**DIRECTIONS FOR THIS TASK:**
In the entries below, find the lines that include "follows" and give their number as the whole reply.
== ENTRIES SHOWN
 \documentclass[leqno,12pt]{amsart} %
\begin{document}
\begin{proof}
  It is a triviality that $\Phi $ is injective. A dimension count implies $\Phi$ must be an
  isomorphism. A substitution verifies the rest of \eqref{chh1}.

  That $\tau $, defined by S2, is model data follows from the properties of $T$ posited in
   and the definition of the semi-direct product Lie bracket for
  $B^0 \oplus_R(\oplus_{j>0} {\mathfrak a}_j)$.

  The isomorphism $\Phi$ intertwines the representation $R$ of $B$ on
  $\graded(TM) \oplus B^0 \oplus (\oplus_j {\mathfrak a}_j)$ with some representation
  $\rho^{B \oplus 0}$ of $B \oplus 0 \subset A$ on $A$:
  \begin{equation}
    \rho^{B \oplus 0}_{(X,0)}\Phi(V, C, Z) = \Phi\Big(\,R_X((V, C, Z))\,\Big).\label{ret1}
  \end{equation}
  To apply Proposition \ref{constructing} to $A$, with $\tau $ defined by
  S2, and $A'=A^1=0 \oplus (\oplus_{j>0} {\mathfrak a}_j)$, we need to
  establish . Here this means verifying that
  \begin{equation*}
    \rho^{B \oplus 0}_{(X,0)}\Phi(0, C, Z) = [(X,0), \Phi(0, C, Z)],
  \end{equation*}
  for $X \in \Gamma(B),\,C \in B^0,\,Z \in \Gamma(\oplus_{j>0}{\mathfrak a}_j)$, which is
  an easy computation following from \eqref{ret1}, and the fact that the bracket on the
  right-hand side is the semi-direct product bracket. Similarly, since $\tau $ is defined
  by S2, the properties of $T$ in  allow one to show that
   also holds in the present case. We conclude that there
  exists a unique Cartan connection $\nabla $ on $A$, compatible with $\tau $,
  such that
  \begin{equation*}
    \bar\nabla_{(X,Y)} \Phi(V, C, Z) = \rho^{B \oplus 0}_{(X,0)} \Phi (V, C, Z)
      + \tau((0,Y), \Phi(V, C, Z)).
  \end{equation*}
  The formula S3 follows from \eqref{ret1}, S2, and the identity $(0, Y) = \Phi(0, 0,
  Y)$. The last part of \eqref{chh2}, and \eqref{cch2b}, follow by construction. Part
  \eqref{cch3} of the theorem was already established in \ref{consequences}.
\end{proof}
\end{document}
====
== ENTRIES SHOWN
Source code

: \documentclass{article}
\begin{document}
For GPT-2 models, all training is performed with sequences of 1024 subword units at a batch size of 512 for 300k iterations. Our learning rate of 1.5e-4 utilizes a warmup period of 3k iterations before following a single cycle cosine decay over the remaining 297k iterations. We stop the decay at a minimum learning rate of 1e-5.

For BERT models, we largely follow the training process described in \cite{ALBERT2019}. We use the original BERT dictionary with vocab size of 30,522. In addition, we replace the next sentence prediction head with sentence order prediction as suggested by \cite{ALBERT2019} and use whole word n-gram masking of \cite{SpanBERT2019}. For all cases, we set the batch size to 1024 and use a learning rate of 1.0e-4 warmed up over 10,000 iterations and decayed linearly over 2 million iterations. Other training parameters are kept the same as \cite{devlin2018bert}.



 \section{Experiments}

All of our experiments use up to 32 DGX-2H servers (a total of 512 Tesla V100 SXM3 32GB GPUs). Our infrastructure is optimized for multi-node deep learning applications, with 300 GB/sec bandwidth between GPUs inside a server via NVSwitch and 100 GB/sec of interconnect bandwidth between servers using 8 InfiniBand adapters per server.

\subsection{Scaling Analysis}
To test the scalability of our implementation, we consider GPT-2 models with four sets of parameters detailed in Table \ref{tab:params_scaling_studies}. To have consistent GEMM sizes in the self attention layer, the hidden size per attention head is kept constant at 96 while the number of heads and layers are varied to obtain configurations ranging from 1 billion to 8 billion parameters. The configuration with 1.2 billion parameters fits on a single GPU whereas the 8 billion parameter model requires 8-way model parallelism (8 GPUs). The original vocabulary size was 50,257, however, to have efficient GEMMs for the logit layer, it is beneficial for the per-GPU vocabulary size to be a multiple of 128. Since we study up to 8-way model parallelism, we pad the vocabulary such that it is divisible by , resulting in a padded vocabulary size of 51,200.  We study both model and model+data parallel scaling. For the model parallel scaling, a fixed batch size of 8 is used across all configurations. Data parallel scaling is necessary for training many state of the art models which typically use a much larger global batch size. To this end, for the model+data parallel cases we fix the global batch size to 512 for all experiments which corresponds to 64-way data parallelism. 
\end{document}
====
== ENTRIES SHOWN
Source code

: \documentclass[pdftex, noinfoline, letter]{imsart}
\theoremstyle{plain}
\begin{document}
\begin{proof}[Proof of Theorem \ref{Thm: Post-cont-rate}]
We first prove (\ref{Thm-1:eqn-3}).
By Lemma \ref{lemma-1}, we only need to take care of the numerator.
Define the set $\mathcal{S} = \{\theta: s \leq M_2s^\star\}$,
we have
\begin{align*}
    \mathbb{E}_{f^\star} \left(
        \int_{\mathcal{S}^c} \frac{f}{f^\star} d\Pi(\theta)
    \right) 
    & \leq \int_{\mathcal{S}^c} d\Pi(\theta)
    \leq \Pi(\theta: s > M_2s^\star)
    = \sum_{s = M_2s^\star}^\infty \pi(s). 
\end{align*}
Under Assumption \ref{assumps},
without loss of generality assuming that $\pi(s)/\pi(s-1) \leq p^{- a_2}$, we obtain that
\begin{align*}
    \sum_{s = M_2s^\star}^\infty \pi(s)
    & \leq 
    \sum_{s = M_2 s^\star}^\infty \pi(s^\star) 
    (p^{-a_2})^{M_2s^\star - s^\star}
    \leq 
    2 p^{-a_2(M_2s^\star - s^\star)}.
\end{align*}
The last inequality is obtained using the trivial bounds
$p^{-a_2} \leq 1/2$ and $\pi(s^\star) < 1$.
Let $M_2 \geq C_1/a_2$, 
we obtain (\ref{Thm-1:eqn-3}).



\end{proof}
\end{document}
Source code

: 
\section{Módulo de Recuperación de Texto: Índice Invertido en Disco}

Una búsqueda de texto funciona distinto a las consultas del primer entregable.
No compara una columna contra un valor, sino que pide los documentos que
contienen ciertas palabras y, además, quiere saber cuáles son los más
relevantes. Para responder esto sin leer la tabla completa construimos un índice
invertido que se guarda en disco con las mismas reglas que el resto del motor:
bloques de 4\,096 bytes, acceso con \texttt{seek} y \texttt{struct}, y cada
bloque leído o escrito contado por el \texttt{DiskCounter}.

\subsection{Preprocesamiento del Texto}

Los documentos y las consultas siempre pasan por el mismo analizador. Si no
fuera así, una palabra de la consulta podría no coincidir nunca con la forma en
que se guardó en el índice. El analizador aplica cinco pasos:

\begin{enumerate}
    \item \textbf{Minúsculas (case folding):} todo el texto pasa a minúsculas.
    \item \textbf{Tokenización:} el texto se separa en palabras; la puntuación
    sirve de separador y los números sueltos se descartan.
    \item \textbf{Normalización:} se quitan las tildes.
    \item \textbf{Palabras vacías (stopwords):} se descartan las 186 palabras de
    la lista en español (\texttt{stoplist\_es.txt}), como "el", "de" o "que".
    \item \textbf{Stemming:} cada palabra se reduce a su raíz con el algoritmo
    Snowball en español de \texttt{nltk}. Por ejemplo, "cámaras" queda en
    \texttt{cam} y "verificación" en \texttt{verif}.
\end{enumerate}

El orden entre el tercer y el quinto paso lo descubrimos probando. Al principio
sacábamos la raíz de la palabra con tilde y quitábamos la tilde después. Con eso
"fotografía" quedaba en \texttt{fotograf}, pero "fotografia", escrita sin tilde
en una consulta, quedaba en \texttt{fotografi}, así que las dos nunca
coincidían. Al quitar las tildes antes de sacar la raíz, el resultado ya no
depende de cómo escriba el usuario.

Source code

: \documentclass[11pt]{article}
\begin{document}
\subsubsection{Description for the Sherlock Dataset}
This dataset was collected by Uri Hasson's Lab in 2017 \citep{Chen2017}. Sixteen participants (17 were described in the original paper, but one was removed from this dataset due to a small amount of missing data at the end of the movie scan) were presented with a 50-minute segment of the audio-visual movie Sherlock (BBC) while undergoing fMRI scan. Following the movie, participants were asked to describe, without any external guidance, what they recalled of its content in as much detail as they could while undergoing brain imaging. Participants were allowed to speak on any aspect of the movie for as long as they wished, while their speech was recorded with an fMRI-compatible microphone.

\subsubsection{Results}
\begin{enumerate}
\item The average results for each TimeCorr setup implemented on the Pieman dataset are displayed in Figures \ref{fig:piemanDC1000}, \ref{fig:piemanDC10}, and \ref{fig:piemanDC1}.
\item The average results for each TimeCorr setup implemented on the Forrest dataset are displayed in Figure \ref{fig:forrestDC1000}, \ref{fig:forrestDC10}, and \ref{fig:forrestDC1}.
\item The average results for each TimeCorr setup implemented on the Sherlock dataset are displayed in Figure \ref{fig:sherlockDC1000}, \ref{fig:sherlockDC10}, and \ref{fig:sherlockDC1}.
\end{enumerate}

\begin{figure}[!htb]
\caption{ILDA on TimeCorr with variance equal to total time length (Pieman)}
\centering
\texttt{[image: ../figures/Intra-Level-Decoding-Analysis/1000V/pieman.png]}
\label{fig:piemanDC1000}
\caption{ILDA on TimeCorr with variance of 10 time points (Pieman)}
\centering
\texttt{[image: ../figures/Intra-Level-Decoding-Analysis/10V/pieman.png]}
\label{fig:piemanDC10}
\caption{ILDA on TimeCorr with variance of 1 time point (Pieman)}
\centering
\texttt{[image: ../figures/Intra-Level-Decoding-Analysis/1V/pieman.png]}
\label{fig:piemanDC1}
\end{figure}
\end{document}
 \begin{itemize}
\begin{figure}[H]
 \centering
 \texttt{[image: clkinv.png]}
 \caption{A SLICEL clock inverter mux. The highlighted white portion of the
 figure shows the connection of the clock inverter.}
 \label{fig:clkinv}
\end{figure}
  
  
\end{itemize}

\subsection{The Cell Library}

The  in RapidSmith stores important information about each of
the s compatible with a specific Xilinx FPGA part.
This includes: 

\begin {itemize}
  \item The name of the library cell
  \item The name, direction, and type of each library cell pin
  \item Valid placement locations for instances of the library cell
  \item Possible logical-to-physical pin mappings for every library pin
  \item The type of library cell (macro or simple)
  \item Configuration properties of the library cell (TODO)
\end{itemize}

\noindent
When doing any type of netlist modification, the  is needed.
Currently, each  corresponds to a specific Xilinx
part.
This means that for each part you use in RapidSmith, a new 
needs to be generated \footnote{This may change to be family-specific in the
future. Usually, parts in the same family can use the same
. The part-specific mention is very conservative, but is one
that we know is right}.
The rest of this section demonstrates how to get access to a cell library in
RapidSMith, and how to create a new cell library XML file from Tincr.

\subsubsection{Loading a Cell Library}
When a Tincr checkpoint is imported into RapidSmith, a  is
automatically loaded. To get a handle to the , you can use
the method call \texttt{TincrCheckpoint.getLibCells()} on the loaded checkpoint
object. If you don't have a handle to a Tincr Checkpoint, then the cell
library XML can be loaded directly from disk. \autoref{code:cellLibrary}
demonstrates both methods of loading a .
====
**WRITTEN SOLUTION:**
2